• **Task prompt**:
Every line in the data below from the one containing "- [ ] [Intro" down to the one containing "- [ ] [REPLUG: Retrieval-Augmented", both included, must be retyped exactly; no other line is to appear.

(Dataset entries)
---*---

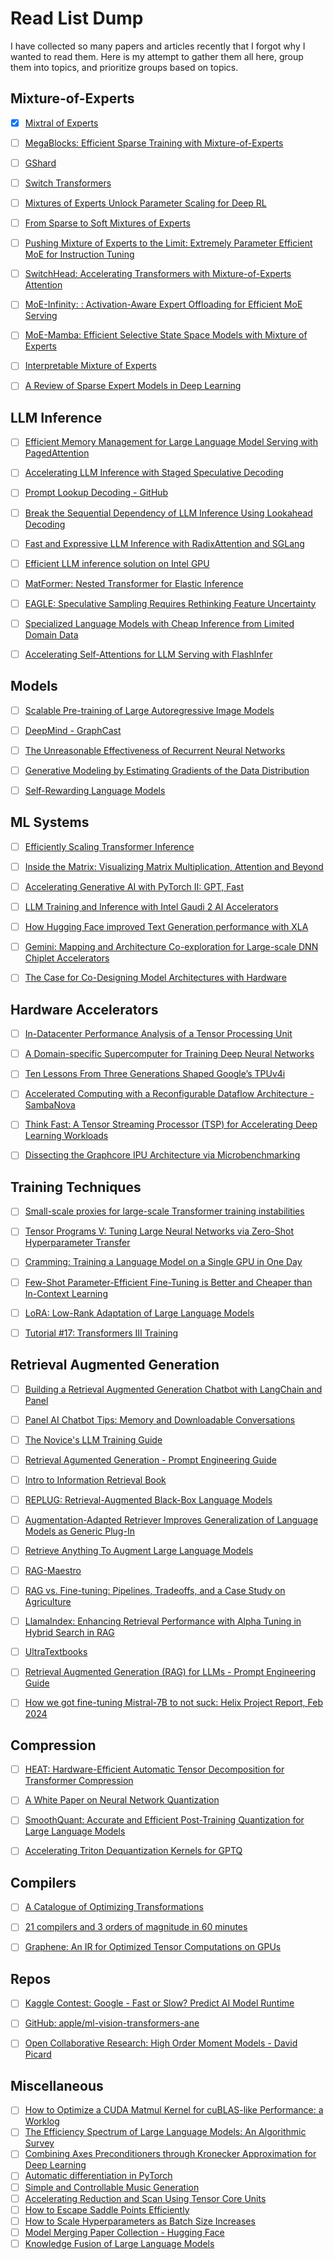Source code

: # Read List Dump

I have collected so many papers and articles recently that I forgot why I wanted to read them.
Here is my attempt to gather them all here, group them into topics, and prioritize groups based on topics.


## Mixture-of-Experts

- [x] [Mixtral of Experts](https://arxiv.org/abs/2401.04088)
- [ ] [MegaBlocks: Efficient Sparse Training with Mixture-of-Experts](https://arxiv.org/abs/2211.15841)
- [ ] [GShard](https://arxiv.org/abs/2006.16668)
- [ ] [Switch Transformers](https://arxiv.org/abs/2101.03961)
- [ ] [Mixtures of Experts Unlock Parameter Scaling for Deep RL](https://huggingface.co/papers/2402.08609)
- [ ] [From Sparse to Soft Mixtures of Experts](https://arxiv.org/abs/2308.00951v1)
- [ ] [Pushing Mixture of Experts to the Limit: Extremely Parameter Efficient MoE for Instruction Tuning](https://arxiv.org/abs/2309.05444)
- [ ] [SwitchHead: Accelerating Transformers with Mixture-of-Experts Attention](https://huggingface.co/papers/2312.07987)
- [ ] [MoE-Infinity: : Activation-Aware Expert Offloading for Efficient MoE Serving](https://arxiv.org/abs/2401.14361)
- [ ] [MoE-Mamba: Efficient Selective State Space Models with Mixture of Experts](https://huggingface.co/papers/2401.04081)
- [ ] [Interpretable Mixture of Experts](https://arxiv.org/abs/2206.02107)
- [ ] [A Review of Sparse Expert Models in Deep Learning](https://tenstorrent.com/research/a-review-of-sparse-expert-models-in-deep-learning/)


## LLM Inference

- [ ] [Efficient Memory Management for Large Language Model Serving with PagedAttention](https://arxiv.org/abs/2309.06180)
- [ ] [Accelerating LLM Inference with Staged Speculative Decoding](https://arxiv.org/abs/2308.04623)
- [ ] [Prompt Lookup Decoding - GitHub](https://github.com/apoorvumang/prompt-lookup-decoding)
- [ ] [Break the Sequential Dependency of LLM Inference Using Lookahead Decoding](https://lmsys.org/blog/2023-11-21-lookahead-decoding/)
- [ ] [Fast and Expressive LLM Inference with RadixAttention and SGLang](https://lmsys.org/blog/2024-01-17-sglang/)
- [ ] [Efficient LLM inference solution on Intel GPU](https://arxiv.org/abs/2401.05391)
- [ ] [MatFormer: Nested Transformer for Elastic Inference](https://arxiv.org/abs/2310.07707)
- [ ] [EAGLE: Speculative Sampling Requires Rethinking Feature Uncertainty](https://huggingface.co/papers/2401.15077)
- [ ] [Specialized Language Models with Cheap Inference from Limited Domain Data](https://huggingface.co/papers/2402.01093)
- [ ] [Accelerating Self-Attentions for LLM Serving with FlashInfer](https://flashinfer.ai/2024/02/02/introduce-flashinfer.html)


## Models

- [ ] [Scalable Pre-training of Large Autoregressive Image Models](https://arxiv.org/abs/2401.08541)
- [ ] [DeepMind - GraphCast](https://github.com/google-deepmind/graphcast)
- [ ] [The Unreasonable Effectiveness of Recurrent Neural Networks](http://karpathy.github.io/2015/05/21/rnn-effectiveness/)
- [ ] [Generative Modeling by Estimating Gradients of the Data Distribution](https://yang-song.net/blog/2021/score/)
- [ ] [Self-Rewarding Language Models](https://arxiv.org/abs/2401.10020)


## ML Systems

- [ ] [Efficiently Scaling Transformer Inference](https://arxiv.org/abs/2211.05102)
- [ ] [Inside the Matrix: Visualizing Matrix Multiplication, Attention and Beyond](https://pytorch.org/blog/inside-the-matrix/)
- [ ] [Accelerating Generative AI with PyTorch II: GPT, Fast](https://pytorch.org/blog/accelerating-generative-ai-2/)
- [ ] [LLM Training and Inference with Intel Gaudi 2 AI Accelerators](https://www.databricks.com/blog/llm-training-and-inference-intel-gaudi2-ai-accelerators)
- [ ] [How Hugging Face improved Text Generation performance with XLA](https://blog.tensorflow.org/2022/11/how-hugging-face-improved-text-generation-performance-with-xla.html)
- [ ] [Gemini: Mapping and Architecture Co-exploration for Large-scale DNN Chiplet Accelerators](https://arxiv.org/abs/2312.16436)
- [ ] [The Case for Co-Designing Model Architectures with Hardware](https://arxiv.org/abs/2401.14489)


## Hardware Accelerators

- [ ] [In-Datacenter Performance Analysis of a Tensor Processing Unit](https://arxiv.org/ftp/arxiv/papers/1704/1704.04760.pdf)
- [ ] [A Domain-specific Supercomputer for Training Deep Neural Networks](https://dl.acm.org/doi/pdf/10.1145/3360307)
- [ ] [Ten Lessons From Three Generations Shaped Google’s TPUv4i](https://gwern.net/doc/ai/scaling/hardware/2021-jouppi.pdf)
- [ ] [Accelerated Computing with a Reconfigurable Dataflow Architecture - SambaNova](https://sambanova.ai/wp-content/uploads/2021/04/SambaNova_Accelerated-Computing-with-a-Reconfigurable-Dataflow-Architecture_Whitepaper_English.pdf)
- [ ] [Think Fast: A Tensor Streaming Processor (TSP) for Accelerating Deep Learning Workloads](http://pkamath.com/publications/papers/tsp-isca20.pdf)
- [ ] [Dissecting the Graphcore IPU Architecture via Microbenchmarking](https://www.graphcore.ai/hubfs/assets/pdf/Citadel%20Securities%20Technical%20Report%20-%20Dissecting%20the%20Graphcore%20IPU%20Architecture%20via%20Microbenchmarking%20Dec%202019.pdf)


## Training Techniques

- [ ] [Small-scale proxies for large-scale Transformer training instabilities](https://arxiv.org/abs/2309.14322)
- [ ] [Tensor Programs V: Tuning Large Neural Networks via Zero-Shot Hyperparameter Transfer](https://arxiv.org/abs/2203.03466)
- [ ] [Cramming: Training a Language Model on a Single GPU in One Day](https://arxiv.org/abs/2212.14034)
- [ ] [Few-Shot Parameter-Efficient Fine-Tuning is Better and Cheaper than In-Context Learning](https://arxiv.org/abs/2205.05638)
- [ ] [LoRA: Low-Rank Adaptation of Large Language Models](https://arxiv.org/abs/2106.09685)
- [ ] [Tutorial #17: Transformers III Training](https://www.borealisai.com/research-blogs/tutorial-17-transformers-iii-training/)


## Retrieval Augmented Generation

- [ ] [Building a Retrieval Augmented Generation Chatbot with LangChain and Panel](https://sophiamyang.medium.com/building-a-retrieval-augmented-generation-chatbot-d567a24fcd14)
- [ ] [Panel AI Chatbot Tips: Memory and Downloadable Conversations](https://blog.holoviz.org/posts/ai_chatbot_tips_memory_download/)
- [ ] [The Novice's LLM Training Guide](https://rentry.org/llm-training)
- [ ] [Retrieval Agumented Generation - Prompt Engineering Guide](https://www.promptingguide.ai/techniques/rag)
- [ ] [Intro to Information Retrieval Book](https://nlp.stanford.edu/IR-book/information-retrieval-book.html)
- [ ] [REPLUG: Retrieval-Augmented Black-Box Language Models](https://arxiv.org/abs/2301.12652)
- [ ] [Augmentation-Adapted Retriever Improves Generalization of Language Models as Generic Plug-In](https://arxiv.org/abs/2305.17331)
- [ ] [Retrieve Anything To Augment Large Language Models](https://arxiv.org/abs/2310.07554)
- [ ] [RAG-Maestro](https://github.com/AymenKallala/RAG_Maestro)
- [ ] [RAG vs. Fine-tuning: Pipelines, Tradeoffs, and a Case Study on Agriculture](https://huggingface.co/papers/2401.08406)
- [ ] [LlamaIndex: Enhancing Retrieval Performance with Alpha Tuning in Hybrid Search in RAG](https://blog.llamaindex.ai/llamaindex-enhancing-retrieval-performance-with-alpha-tuning-in-hybrid-search-in-rag-135d0c9b8a00)
- [ ] [UltraTextbooks](https://huggingface.co/datasets/Locutusque/UltraTextbooks)
- [ ] [Retrieval Augmented Generation (RAG) for LLMs - Prompt Engineering Guide](https://www.promptingguide.ai/research/rag)
- [ ] [How we got fine-tuning Mistral-7B to not suck: Helix Project Report, Feb 2024](https://helixml.substack.com/p/how-we-got-fine-tuning-mistral-7b)


## Compression

- [ ] [HEAT: Hardware-Efficient Automatic Tensor Decomposition for Transformer Compression](https://arxiv.org/abs/2211.16749)
- [ ] [A White Paper on Neural Network Quantization](https://arxiv.org/abs/2106.08295)
- [ ] [SmoothQuant: Accurate and Efficient Post-Training Quantization for Large Language Models](https://arxiv.org/abs/2211.10438)
- [ ] [Accelerating Triton Dequantization Kernels for GPTQ](https://pytorch.org/blog/accelerating-triton/)


## Compilers

- [ ] [A Catalogue of Optimizing Transformations](https://www.clear.rice.edu/comp512/Lectures/Papers/1971-allen-catalog.pdf)
- [ ] [21 compilers and 3 orders of magnitude in 60 minutes](http://venge.net/graydon/talks/CompilerTalk-2019.pdf)
- [ ] [Graphene: An IR for Optimized Tensor Computations on GPUs](https://dl.acm.org/doi/abs/10.1145/3582016.3582018)


## Repos

- [ ] [Kaggle Contest: Google - Fast or Slow? Predict AI Model Runtime](https://www.kaggle.com/competitions/predict-ai-model-runtime)
- [ ] [GitHub: apple/ml-vision-transformers-ane](https://github.com/apple/ml-vision-transformers-ane)
- [ ] [Open Collaborative Research: High Order Moment Models - David Picard](https://github.com/davidpicard/HoMM)


## Miscellaneous

- [ ] [How to Optimize a CUDA Matmul Kernel for cuBLAS-like Performance: a Worklog](https://siboehm.com/articles/22/CUDA-MMM)
- [ ] [The Efficiency Spectrum of Large Language Models: An Algorithmic Survey](https://arxiv.org/abs/2312.00678)
- [ ] [Combining Axes Preconditioners through Kronecker Approximation for Deep Learning](https://openreview.net/forum?id=8j9hz8DVi8)
- [ ] [Automatic differentiation in PyTorch](https://openreview.net/forum?id=BJJsrmfCZ)
- [ ] [Simple and Controllable Music Generation](https://arxiv.org/abs/2306.05284)
- [ ] [Accelerating Reduction and Scan Using Tensor Core Units](https://arxiv.org/abs/1811.09736)
- [ ] [How to Escape Saddle Points Efficiently](https://arxiv.org/abs/1703.00887)
- [ ] [How to Scale Hyperparameters as Batch Size Increases](https://www.cs.princeton.edu/~smalladi/blog/2024/01/22/SDEs-ScalingRules/)
- [ ] [Model Merging Paper Collection - Hugging Face](https://huggingface.co/collections/osanseviero/model-merging-65097893623330a3a51ead66)
- [ ] [Knowledge Fusion of Large Language Models](https://arxiv.org/abs/2401.10491)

---*---

• **Answer area**:
- [ ] [Intro to Information Retrieval Book](https://nlp.stanford.edu/IR-book/information-retrieval-book.html)
- [ ] [REPLUG: Retrieval-Augmented Black-Box Language Models](https://arxiv.org/abs/2301.12652)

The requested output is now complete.